医療関係の方へ

はじめに

2015年7月より、国立研究開発法人日本医療研究開発機構(AMED)の支援のもと、小児の希少・未診断疾患イニシアチブ(IRUD-P)がスタートし、同年10月からは成人の希少・未診断疾患イニシアチブ(IRUD-A)が開始されました。この2つの研究プロジェクトは、次世代ゲノム解析を中心として診断確定を目指す、全国規模の研究プロジェクトで2017年度からは統合されて小児から成人までシームレスに対応する体制が整いました。

2018年4月より、本プロジェクトは、第二期を迎え国立精神・神経医療研究センターをコーディネーティングセンターとし、全国37のIRUD拠点病院からの検体を全国5ヶ所のIRUD解析センターにて集中的に最先端の解析を行い得られたデータと症状などを総合的に検討して診断を確定します。またこれらのデータはIRUDデータセンターにて管理され広く活用されることで、更なる診断の確定や原因を究明して新しい疾患概念を確立したり治療法を開発することにも役立てられます。

未診断疾患は、多臓器系統にわたる症状を呈することが多いため、複数の診療科等が協力して診断にあたることが求められます。

わが国では、現在、指定難病の対象疾患拡大に伴い、希少疾患の診断精度向上が求められています。約 9,000存在すると推定されている単一遺伝子疾患のうち、3,000 余りは原因遺伝子が確定されていません(2020年4月現在、OMIMによる)。
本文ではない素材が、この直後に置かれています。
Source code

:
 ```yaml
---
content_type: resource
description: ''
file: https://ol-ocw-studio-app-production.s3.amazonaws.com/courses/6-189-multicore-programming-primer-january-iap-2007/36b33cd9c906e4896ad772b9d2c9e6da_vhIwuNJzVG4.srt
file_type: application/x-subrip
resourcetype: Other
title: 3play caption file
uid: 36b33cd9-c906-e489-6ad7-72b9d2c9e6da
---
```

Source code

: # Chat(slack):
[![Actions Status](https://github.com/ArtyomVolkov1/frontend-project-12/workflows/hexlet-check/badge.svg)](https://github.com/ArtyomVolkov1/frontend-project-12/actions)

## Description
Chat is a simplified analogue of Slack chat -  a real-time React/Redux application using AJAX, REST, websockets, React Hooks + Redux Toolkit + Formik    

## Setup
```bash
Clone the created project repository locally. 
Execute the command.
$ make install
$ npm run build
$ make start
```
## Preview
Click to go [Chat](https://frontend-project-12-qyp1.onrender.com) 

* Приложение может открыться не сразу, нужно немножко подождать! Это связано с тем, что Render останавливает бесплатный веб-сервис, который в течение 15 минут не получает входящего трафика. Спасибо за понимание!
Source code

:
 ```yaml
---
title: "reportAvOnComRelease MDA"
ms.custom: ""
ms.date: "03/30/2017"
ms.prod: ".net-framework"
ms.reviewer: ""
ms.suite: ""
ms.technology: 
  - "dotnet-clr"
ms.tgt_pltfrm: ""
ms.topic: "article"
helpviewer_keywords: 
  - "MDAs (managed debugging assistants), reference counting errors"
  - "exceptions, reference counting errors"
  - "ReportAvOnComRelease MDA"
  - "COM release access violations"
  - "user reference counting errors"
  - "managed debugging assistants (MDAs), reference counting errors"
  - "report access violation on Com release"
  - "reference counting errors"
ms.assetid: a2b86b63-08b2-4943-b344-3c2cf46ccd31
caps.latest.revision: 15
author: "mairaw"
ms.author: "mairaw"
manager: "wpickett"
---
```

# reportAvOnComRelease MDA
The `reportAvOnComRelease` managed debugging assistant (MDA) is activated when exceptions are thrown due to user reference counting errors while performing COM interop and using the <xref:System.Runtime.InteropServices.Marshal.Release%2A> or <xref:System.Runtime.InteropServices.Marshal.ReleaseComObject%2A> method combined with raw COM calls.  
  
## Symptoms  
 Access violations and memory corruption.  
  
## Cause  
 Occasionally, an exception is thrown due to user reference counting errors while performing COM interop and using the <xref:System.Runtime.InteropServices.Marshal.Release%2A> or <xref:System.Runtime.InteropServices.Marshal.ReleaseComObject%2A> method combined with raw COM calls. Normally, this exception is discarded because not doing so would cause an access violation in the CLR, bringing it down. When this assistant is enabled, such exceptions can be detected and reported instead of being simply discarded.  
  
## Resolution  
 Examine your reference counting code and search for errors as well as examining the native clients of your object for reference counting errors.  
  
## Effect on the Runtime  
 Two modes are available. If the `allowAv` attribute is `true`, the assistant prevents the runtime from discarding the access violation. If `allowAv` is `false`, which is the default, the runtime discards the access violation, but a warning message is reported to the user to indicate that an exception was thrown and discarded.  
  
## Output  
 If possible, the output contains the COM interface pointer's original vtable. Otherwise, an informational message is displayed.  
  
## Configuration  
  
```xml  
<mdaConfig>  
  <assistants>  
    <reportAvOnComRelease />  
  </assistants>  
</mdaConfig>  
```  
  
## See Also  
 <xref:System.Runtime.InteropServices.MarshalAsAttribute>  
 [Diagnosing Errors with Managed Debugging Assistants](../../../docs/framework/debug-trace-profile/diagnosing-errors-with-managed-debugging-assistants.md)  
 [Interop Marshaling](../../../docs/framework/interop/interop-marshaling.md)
この現状を把握し、診断スキームの構築、疾患概念の確立、原因解明を推進する必要があります。

IRUD 推進に
当たっての基本原則

IRUD は、個別領域の研究にとどまらず、日本全国の、多様な症状を呈する全ての未診断疾患患者の診断を行う体制を構築することを通じて、診断結果を患者さんに知らせることに加え、患者さんとご家族を支援する環境整備にも資するものです。

公平かつ安定的な制度の確立等を目指し世界にも類を見ない我が国独自の難病対策と連携した取り組みであり、IRUDの関係者は以下の基本原則を共有します。

  • 希少・難治性疾患分野での医療行政との連携を図ります。
  • 多様な疾患に対応可能な、全国で自律的に機能する体制の構築を目指します。
  • 地域の診断連携を意識した研究を推進します。
  • マイクロアトリビューションを意識した研究を推進します。
  • 既存研究と連携し、新規疾患概念の確立等未診断疾患研究を継続します。
  • データ共有を進めます。

マイクロアトリビューション(microattribution)とは、研究を進めるにあたって、患者さん、ご家族、かかりつけ医や大学病院等の医師、看護師、研究者、遺伝カウンセラー等の診療スタッフや研究支援者等、その研究に参加する全ての方がそれぞれ不可欠な貢献を行っていることに着目して、その貢献をきちんと認識し、敬意を払うという考え方です。

IRUDの推進には、参加される全ての関係者の協力が必要不可欠であると考えています。